Enquanto Guo Ning falava, o cheiro de sangue já se espalhava pela sala. Yu Xianchun foi rápido e respondeu: “Naturalmente. Todos nós já desejávamos isso há tempos. Tenha certeza de que tudo será feito com exatidão.”

“Nas novas milícias, caberá a todos vocês estimular o trabalho agrícola e fiscalizar as obrigações. Porém, os homens enviados não deverão explorar o povo, saquear nem agir em nosso nome de forma desonesta.”

“Com certeza. Todos são nossos vizinhos, se agíssemos mal, mancharíamos nosso próprio nome”, respondeu Yu Xianchun, assentindo.

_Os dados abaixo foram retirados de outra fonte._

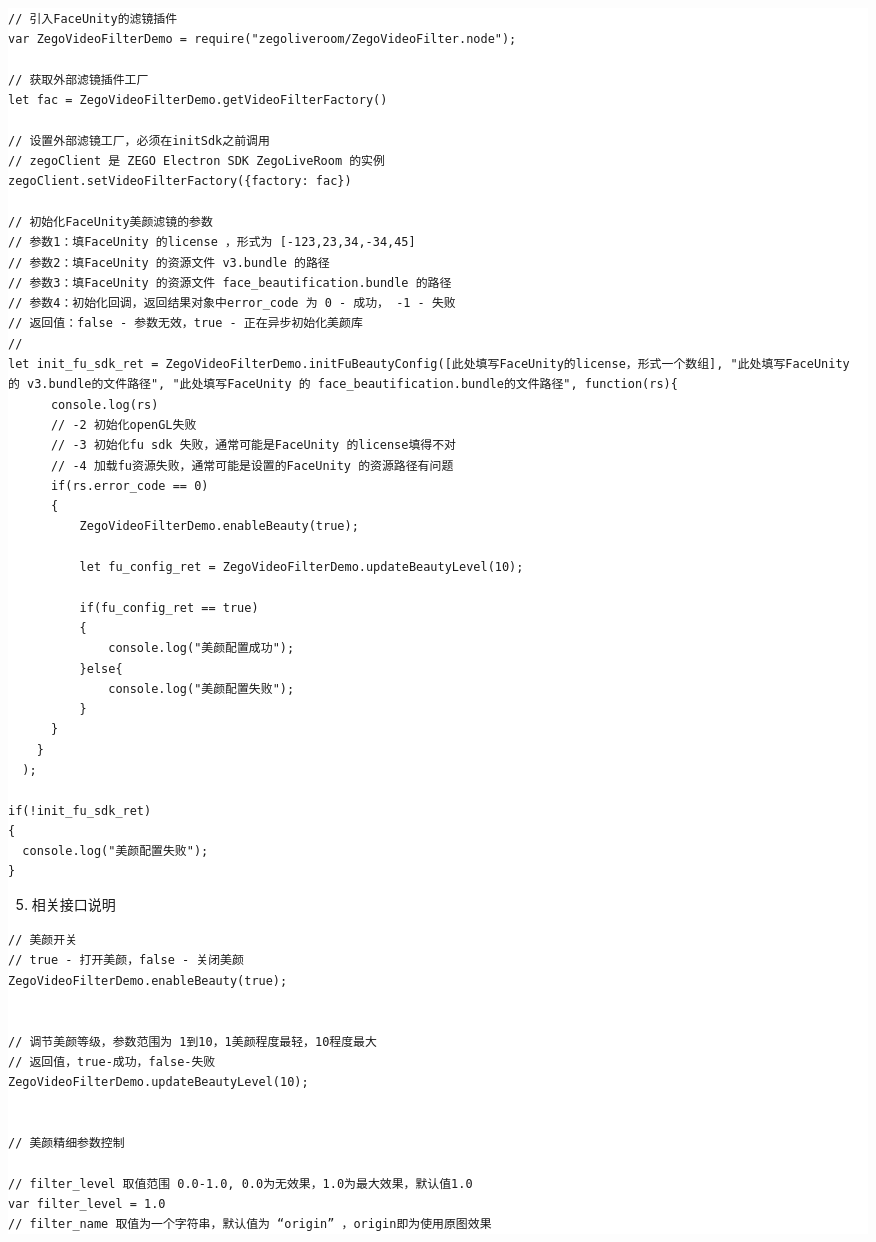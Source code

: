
 ```
// 引入FaceUnity的滤镜插件
var ZegoVideoFilterDemo = require("zegoliveroom/ZegoVideoFilter.node");

// 获取外部滤镜插件工厂
let fac = ZegoVideoFilterDemo.getVideoFilterFactory()

// 设置外部滤镜工厂，必须在initSdk之前调用
// zegoClient 是 ZEGO Electron SDK ZegoLiveRoom 的实例
zegoClient.setVideoFilterFactory({factory: fac})

// 初始化FaceUnity美颜滤镜的参数
// 参数1：填FaceUnity 的license ，形式为 [-123,23,34,-34,45] 
// 参数2：填FaceUnity 的资源文件 v3.bundle 的路径
// 参数3：填FaceUnity 的资源文件 face_beautification.bundle 的路径
// 参数4：初始化回调，返回结果对象中error_code 为 0 - 成功， -1 - 失败
// 返回值：false - 参数无效，true - 正在异步初始化美颜库
// 
let init_fu_sdk_ret = ZegoVideoFilterDemo.initFuBeautyConfig([此处填写FaceUnity的license，形式一个数组], "此处填写FaceUnity 的 v3.bundle的文件路径", "此处填写FaceUnity 的 face_beautification.bundle的文件路径", function(rs){
      console.log(rs)
	  // -2 初始化openGL失败
	  // -3 初始化fu sdk 失败，通常可能是FaceUnity 的license填得不对
	  // -4 加载fu资源失败，通常可能是设置的FaceUnity 的资源路径有问题
      if(rs.error_code == 0)
      {
          ZegoVideoFilterDemo.enableBeauty(true);
          
          let fu_config_ret = ZegoVideoFilterDemo.updateBeautyLevel(10);
          
          if(fu_config_ret == true)
          {
              console.log("美颜配置成功");
          }else{
              console.log("美颜配置失败");
          }
      }
    }
  );
      
if(!init_fu_sdk_ret)
{
  console.log("美颜配置失败");
}

```

5. 相关接口说明

```
// 美颜开关
// true - 打开美颜，false - 关闭美颜
ZegoVideoFilterDemo.enableBeauty(true);


// 调节美颜等级，参数范围为 1到10，1美颜程度最轻，10程度最大
// 返回值，true-成功，false-失败
ZegoVideoFilterDemo.updateBeautyLevel(10);


// 美颜精细参数控制

// filter_level 取值范围 0.0-1.0, 0.0为无效果，1.0为最大效果，默认值1.0
var filter_level = 1.0
// filter_name 取值为一个字符串，默认值为 “origin” ，origin即为使用原图效果
```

“Por fim, o soldo dos militares não será igual ao dos milicianos, mas sim baseado no padrão das tropas regulares de fronteira, com um acréscimo de trinta por cento, pagos mensalmente. A administração das milícias ficará a cargo do senhor Jingchun, e designarei alguém para cooperar com ele.”

Basear-se no soldo das tropas de fronteira, ainda com trinta por cento extra? Isso era uma soma enorme! O coração de Yu Xianchun doía, mas vendo a expressão lívida dos demais à mesa, só pôde repetir: “Sim! Sim! É uma honra para meu irmão. Ele fará isso com excelência!”

“Então está decidido”, concluiu Guo Ning, sem perder tempo. Virou-se e saiu, deixando a sala rapidamente.

Do lado de fora, ouviam-se os sons dos cavalos, e muitos só então se deram conta de quantos homens haviam cercado a área, partindo agora sem pressa.

Pensando que talvez tivessem escapado por pouco de uma tragédia, todos os chefes ali presentes ficaram imóveis, sem saber o que dizer. Yu Xianchun, como anfitrião, pigarreou: “Senhor He, senhores, como diz o ditado, um homem sensato não perde tempo com desvantagens. Eu penso que…”

A essa altura, percebeu que a expressão de He Tai estava estranha. Olhando mais de perto, viu que o velho estava coberto de suor frio, as roupas encharcadas, quase desmaiando de puro medo.